The most Catholic continent on earth, which claimed 98 per cent of all Latin Americans as recently as 1970, has suffered massive losses over the past five decades to the point that the region is now only 69 per cent Catholic. Most Catholics are not institutionally observant, rarely or never attending Mass or actively participating in Church life. In Sosa’s Venezuela only 10 per cent of the country’s Catholic population of 73 per cent are observant.
The haemorrhaging of members from the Church is such that several Latin American nations are no longer majority Catholic, such as Honduras, El Salvador, Guatemala and Uruguay. If the trend does not reverse it is likely that even Brazil, home to the world’s largest Catholic population, will no longer have a Catholic majority by 2030. Currently 61 per cent of Brazilians identify as Catholic and, as in Venezuela, most do not actively participate in Church life.
Of course the primary beneficiary of Catholic decline in the region has been Pentecostalism, which has been surging since the 1970s to the point that almost a quarter of Brazilians belong to this charismatic branch of Protestantism, born in the US during the first decade of the 20th century. Brazil is now also home to the largest Pentecostal population on earth, ahead of its birthplace.
In large measure the first Latin American pontiff was elected following the state of panic over precipitous Catholic decline in the region that is of paramount importance to the global Church. Who better to stanch the bleeding than a Latin American cardinal himself?
The election of Sosa deepens the commitment to the region. It is Latin America where Jesuits are most influential and many of the leading theologians of Liberation Theology have been Central and South American members of the Society of Jesus. A political scientist by training, Sosa has spent time at the premier Jesuit university in the Americas – Georgetown University – which has given him a larger hemispheric perspective with ties to the US, home to the world’s fourth largest Catholic population.

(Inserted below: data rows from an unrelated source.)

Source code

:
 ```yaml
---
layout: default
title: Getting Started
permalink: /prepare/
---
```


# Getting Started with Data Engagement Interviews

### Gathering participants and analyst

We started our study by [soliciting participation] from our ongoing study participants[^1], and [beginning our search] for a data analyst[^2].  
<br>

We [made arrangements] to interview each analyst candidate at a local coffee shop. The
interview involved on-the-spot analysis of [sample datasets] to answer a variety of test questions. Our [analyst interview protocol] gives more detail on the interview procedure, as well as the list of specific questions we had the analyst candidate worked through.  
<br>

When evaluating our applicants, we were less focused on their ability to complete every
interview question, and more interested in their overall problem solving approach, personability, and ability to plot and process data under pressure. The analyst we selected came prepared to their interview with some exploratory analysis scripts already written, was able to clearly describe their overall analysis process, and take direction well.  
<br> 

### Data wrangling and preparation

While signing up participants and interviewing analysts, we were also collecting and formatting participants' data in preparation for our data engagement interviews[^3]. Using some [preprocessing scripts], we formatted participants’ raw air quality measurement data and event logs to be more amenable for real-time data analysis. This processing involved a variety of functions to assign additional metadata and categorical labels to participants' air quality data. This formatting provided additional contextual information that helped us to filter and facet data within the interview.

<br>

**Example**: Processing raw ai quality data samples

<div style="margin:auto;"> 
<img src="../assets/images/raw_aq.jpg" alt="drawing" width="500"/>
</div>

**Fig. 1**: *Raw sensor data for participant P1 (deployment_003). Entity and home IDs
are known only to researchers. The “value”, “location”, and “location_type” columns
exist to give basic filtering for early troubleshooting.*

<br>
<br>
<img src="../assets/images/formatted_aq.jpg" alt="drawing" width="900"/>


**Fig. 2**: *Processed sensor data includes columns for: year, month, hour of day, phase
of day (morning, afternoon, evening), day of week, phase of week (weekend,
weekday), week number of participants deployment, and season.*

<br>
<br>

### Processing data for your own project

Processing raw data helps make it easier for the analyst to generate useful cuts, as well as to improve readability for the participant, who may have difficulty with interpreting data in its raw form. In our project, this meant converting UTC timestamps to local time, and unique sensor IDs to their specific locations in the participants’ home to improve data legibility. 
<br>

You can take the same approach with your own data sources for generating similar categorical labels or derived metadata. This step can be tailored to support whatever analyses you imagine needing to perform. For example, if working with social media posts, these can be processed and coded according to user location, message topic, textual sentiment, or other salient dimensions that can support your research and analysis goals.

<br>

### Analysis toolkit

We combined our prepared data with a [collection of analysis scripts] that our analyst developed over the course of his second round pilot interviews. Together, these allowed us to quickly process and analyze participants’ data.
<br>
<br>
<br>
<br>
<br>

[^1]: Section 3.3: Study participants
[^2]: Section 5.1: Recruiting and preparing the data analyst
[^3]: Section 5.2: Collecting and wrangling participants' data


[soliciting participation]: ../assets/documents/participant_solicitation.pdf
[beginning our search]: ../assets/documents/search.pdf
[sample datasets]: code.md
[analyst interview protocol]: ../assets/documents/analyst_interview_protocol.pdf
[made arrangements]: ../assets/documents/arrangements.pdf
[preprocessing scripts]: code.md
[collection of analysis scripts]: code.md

International diplomacy has been a cornerstone of Francis’s dynamic papacy, and nowhere is conflict resolution nearer and dearer to his heart than in his native Latin America. The Jesuit Pope was one of the architects of the historic renewal of diplomatic relations between Cuba and the US, and the Holy See strongly supported the efforts of the Church in Colombia on behalf of the peace accord between the government and the Farc guerrillas.
In light of the shocking rejection of the peace accord by Colombian voters in a recent referendum, the situation in neighbouring Venezuela is receiving new attention. Since Hugo Chávez came to power in 1999, his Latin American brand of authoritarian socialism has viewed the Church hierarchy as an enemy of the revolution. While not on the same scale as in Cuba, Venezuela under Chávez – and now under his Chavista heir, Maduro – has had one of the most difficult climates for the Church.

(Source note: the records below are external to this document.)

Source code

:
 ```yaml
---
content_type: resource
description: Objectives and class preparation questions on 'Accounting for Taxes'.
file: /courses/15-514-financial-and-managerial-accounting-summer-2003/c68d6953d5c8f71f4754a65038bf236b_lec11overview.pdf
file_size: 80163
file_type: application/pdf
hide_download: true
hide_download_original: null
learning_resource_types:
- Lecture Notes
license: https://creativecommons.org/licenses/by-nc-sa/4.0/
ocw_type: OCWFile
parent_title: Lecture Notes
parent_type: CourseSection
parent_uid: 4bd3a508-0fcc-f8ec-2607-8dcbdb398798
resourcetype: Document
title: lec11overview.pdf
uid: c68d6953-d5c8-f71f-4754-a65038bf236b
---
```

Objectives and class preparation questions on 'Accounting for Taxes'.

Both the Jesuit superior-general and the newly appointed Venezuelan Cardinal Baltazar Porras Cardozo have been strong critics of the nearly two decades of Chávismo in their troubled nation. Fr Sosa has called the Maduro regime tyrannical. At a 2014 Church conference in Colombia, he said: “We’re facing a system of domination, and not a political system that has the legitimacy to function peacefully.”

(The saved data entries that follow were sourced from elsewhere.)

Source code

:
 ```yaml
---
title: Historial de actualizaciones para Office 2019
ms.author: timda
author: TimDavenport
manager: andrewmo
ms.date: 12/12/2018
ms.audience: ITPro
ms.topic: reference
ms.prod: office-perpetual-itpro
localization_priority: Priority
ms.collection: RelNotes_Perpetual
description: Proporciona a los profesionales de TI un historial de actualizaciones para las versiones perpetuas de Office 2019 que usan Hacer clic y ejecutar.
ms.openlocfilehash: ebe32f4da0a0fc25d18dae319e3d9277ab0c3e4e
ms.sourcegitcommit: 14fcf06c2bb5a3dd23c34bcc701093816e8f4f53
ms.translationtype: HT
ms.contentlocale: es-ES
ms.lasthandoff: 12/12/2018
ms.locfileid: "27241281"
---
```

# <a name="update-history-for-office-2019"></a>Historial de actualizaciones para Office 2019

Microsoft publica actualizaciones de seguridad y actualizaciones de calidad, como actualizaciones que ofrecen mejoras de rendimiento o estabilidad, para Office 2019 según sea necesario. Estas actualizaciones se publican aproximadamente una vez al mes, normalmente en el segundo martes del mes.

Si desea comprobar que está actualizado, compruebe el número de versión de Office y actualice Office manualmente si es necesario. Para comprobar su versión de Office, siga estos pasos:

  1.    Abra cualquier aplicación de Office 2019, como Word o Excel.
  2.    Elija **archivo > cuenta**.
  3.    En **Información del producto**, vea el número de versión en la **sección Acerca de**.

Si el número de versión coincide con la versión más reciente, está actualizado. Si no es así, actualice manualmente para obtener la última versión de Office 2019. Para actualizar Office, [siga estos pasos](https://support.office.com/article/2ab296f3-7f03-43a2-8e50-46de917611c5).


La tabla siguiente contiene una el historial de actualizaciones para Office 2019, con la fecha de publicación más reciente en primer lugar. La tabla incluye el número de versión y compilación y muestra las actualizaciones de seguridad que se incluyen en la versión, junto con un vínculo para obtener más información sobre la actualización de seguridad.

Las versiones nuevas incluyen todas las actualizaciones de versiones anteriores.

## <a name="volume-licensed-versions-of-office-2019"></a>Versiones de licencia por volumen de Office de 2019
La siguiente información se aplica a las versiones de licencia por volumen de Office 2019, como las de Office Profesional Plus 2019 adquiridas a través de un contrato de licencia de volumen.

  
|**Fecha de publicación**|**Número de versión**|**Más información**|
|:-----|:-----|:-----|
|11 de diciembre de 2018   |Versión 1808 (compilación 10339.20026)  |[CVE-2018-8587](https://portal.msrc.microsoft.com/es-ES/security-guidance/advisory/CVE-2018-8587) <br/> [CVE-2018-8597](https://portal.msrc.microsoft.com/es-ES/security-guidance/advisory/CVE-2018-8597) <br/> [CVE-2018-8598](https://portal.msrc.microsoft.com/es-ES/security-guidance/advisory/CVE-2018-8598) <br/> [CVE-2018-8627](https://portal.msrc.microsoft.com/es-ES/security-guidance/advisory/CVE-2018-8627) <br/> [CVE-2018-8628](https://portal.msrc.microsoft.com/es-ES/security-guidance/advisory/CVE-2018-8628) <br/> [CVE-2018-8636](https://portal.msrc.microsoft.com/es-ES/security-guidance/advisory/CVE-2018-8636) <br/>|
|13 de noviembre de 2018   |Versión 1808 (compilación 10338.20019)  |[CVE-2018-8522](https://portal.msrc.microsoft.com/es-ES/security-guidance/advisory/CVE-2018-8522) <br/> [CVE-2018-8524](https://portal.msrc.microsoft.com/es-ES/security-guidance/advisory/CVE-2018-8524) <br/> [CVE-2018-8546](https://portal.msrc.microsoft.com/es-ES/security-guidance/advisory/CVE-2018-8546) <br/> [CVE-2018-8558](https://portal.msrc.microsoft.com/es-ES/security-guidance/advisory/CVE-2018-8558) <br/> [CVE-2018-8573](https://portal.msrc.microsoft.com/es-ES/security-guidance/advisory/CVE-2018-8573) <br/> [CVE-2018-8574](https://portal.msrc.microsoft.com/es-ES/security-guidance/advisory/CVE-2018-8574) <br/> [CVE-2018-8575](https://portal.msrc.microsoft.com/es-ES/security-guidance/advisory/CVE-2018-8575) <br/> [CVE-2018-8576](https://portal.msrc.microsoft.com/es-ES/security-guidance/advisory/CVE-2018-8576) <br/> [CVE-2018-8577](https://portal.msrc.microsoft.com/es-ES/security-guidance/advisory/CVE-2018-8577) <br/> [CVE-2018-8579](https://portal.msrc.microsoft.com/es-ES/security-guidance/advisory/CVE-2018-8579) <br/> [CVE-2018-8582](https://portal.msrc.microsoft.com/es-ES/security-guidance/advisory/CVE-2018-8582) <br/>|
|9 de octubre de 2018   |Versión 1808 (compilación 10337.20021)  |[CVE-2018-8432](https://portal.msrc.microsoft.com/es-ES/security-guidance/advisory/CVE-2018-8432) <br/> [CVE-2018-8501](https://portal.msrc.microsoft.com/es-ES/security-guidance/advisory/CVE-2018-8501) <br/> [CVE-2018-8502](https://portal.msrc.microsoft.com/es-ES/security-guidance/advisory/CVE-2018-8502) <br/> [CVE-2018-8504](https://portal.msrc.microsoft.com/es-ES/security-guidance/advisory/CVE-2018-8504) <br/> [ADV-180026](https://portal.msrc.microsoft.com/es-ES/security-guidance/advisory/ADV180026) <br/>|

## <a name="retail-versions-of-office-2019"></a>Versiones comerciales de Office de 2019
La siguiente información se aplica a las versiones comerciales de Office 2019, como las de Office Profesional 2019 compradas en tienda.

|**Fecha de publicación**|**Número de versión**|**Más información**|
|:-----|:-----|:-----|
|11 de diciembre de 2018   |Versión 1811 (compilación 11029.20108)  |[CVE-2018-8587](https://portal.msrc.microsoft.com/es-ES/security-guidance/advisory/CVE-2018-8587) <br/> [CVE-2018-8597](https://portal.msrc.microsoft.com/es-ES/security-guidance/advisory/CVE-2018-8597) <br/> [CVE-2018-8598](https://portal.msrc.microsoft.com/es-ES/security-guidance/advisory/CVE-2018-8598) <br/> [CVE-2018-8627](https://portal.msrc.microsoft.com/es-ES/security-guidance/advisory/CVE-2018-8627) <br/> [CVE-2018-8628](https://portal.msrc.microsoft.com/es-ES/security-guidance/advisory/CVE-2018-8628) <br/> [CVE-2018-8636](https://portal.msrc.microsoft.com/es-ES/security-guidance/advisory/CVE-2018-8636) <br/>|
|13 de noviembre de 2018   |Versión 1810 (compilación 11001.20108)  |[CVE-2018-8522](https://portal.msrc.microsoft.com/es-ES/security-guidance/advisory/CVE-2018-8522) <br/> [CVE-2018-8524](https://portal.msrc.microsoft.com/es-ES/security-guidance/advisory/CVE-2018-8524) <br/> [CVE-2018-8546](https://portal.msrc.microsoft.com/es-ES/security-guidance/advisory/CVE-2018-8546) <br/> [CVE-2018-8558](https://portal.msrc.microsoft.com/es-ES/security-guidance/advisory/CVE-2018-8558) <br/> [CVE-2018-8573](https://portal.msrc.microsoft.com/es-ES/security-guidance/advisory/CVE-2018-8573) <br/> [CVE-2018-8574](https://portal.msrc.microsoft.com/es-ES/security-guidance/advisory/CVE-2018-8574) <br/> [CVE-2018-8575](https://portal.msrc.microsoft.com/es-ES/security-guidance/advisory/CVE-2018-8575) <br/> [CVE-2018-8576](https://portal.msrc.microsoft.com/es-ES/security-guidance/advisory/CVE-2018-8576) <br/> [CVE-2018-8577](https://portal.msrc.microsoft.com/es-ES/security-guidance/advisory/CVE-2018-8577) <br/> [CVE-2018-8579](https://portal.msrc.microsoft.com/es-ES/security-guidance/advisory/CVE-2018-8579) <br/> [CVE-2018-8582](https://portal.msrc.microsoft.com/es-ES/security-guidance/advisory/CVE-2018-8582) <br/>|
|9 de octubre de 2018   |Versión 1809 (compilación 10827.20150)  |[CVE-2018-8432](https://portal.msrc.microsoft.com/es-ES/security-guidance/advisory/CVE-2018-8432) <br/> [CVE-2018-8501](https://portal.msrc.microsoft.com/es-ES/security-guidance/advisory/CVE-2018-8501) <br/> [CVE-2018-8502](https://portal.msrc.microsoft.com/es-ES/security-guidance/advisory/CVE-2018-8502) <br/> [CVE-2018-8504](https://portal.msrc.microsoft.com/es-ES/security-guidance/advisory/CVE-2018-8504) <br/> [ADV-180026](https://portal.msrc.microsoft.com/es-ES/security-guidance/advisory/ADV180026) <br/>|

At the same conference he spoke of the need for reconciliation in his polarised nation. “In Venezuela there isn’t an armed conflict as in Colombia, but we need a process of reconciliation, perhaps not the same [as Colombia] but a process of reconciliation so that legitimacy is established and maintained.”
The dynamic duo of South American Jesuits – Pope Francis and Fr Sosa – are at the vanguard of a historic shift of the centre of Catholic gravity away from Rome to Latin America and the global south.